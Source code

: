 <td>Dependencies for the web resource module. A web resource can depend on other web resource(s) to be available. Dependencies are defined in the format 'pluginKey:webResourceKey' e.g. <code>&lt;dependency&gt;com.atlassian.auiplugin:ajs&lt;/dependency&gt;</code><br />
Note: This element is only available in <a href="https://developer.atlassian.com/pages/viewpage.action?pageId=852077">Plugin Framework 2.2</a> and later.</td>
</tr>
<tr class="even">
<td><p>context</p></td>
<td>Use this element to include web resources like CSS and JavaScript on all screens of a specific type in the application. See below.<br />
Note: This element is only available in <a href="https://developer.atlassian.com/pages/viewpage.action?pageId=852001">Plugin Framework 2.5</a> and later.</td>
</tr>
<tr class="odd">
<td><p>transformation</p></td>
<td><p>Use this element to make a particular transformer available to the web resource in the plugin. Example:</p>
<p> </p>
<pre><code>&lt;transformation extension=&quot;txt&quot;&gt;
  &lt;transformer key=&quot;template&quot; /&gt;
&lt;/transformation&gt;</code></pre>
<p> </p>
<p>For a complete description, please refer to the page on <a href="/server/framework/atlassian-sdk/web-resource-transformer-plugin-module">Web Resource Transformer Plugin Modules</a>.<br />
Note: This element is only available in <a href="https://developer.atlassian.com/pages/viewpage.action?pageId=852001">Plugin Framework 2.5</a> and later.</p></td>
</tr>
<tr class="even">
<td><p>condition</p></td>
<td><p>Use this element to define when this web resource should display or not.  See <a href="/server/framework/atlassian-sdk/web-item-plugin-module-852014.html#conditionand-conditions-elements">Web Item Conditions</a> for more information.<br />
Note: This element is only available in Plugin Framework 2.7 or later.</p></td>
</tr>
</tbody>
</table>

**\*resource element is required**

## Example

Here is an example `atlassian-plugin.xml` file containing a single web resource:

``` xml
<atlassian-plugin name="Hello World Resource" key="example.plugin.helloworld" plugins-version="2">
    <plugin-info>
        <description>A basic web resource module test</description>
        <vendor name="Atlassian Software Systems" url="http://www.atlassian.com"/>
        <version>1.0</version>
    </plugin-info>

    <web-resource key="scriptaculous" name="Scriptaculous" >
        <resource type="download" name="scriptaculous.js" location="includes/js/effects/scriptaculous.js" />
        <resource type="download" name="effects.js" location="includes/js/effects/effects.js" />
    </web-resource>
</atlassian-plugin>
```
__________________________________________________
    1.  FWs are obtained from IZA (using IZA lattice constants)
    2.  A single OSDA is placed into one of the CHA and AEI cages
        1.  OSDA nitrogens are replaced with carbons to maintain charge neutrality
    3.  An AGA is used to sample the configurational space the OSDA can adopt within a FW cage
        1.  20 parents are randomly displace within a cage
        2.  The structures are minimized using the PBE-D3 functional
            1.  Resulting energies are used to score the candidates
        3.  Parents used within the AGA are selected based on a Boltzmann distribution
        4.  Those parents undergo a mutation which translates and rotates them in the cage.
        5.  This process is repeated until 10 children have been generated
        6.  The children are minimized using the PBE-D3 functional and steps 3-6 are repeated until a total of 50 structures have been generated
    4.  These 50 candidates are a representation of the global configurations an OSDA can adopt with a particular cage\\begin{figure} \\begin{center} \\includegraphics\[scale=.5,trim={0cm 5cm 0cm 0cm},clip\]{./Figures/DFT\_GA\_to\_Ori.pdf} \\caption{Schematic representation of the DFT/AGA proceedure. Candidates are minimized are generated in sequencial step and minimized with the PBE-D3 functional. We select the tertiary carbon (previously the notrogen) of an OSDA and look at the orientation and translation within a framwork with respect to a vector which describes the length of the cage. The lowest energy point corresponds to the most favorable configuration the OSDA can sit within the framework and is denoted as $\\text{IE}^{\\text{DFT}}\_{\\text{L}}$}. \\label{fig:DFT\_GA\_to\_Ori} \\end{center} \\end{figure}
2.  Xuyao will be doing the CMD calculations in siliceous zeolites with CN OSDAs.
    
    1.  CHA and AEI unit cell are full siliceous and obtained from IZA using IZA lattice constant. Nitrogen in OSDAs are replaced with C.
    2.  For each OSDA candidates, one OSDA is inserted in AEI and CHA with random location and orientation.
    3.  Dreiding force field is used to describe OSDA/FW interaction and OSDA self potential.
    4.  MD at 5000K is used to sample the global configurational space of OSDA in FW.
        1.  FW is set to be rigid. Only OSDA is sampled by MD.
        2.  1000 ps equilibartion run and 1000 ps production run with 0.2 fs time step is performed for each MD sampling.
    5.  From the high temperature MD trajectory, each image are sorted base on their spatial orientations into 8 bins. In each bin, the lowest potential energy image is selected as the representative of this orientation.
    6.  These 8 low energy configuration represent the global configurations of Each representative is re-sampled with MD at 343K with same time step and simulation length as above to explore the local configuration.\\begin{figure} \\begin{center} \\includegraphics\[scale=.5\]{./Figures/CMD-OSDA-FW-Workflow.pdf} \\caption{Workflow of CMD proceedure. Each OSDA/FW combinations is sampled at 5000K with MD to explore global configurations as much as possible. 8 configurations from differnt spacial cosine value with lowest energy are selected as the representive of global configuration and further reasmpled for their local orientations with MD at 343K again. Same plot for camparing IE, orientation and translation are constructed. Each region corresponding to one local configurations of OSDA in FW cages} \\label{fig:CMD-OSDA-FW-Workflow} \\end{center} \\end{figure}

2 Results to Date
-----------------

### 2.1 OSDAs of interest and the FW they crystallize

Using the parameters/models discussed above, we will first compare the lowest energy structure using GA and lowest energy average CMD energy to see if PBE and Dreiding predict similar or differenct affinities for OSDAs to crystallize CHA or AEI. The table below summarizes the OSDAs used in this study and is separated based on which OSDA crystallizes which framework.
__________________________________________________
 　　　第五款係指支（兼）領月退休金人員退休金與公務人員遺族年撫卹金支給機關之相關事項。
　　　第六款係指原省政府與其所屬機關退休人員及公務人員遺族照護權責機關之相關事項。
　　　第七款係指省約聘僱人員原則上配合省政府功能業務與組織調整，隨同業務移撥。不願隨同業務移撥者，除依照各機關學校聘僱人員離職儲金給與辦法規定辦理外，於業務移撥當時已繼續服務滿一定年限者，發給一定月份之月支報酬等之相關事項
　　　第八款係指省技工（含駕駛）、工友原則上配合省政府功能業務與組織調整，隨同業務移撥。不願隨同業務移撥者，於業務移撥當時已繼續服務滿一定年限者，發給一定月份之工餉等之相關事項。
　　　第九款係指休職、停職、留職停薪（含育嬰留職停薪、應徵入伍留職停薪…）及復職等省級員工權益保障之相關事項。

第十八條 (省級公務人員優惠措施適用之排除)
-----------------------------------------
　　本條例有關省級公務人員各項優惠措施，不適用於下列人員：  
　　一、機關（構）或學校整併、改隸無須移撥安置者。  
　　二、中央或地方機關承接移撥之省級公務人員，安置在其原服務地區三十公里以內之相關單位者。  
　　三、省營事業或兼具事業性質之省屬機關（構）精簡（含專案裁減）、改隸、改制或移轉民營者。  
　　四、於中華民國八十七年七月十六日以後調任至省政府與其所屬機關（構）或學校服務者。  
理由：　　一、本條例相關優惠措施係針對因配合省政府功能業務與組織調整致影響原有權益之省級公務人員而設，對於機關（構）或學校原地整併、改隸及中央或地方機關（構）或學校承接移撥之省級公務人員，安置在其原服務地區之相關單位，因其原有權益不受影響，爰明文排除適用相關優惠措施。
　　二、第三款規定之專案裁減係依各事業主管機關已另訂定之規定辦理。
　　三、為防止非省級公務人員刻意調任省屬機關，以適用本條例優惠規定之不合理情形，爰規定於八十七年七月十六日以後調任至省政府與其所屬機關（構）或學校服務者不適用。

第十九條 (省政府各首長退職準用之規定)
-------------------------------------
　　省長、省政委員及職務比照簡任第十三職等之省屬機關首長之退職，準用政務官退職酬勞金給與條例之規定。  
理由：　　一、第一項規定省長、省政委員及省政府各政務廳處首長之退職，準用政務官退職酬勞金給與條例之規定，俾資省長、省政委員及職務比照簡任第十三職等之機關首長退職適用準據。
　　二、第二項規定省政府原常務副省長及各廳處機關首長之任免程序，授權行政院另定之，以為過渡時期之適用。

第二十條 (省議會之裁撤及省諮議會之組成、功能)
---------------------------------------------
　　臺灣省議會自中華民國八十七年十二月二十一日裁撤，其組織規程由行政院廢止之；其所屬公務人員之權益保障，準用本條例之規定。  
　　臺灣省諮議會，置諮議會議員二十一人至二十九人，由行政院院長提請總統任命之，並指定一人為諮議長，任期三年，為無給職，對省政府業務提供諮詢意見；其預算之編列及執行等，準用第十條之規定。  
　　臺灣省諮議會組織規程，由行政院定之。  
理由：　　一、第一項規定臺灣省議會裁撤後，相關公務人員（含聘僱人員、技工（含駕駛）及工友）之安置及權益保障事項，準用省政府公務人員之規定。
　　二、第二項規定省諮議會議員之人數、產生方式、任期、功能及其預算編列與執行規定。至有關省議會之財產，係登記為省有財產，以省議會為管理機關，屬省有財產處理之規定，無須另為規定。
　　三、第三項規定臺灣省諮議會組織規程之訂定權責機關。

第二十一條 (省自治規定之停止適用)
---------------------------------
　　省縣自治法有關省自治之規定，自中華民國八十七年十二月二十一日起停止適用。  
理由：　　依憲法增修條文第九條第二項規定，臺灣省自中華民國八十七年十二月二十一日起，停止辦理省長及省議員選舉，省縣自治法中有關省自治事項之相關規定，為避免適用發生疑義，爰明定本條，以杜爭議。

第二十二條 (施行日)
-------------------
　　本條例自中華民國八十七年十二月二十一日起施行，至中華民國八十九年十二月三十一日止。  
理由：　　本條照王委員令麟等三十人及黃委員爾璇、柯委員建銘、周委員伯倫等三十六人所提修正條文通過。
__________________________________________________
* _Activity_
Where the string "transformation" turns up in a line of the data above, copy that whole line.

* _Answer space_
<td><p>transformation</p></td>
<pre><code>&lt;transformation extension=&quot;txt&quot;&gt;
&lt;/transformation&gt;</code></pre>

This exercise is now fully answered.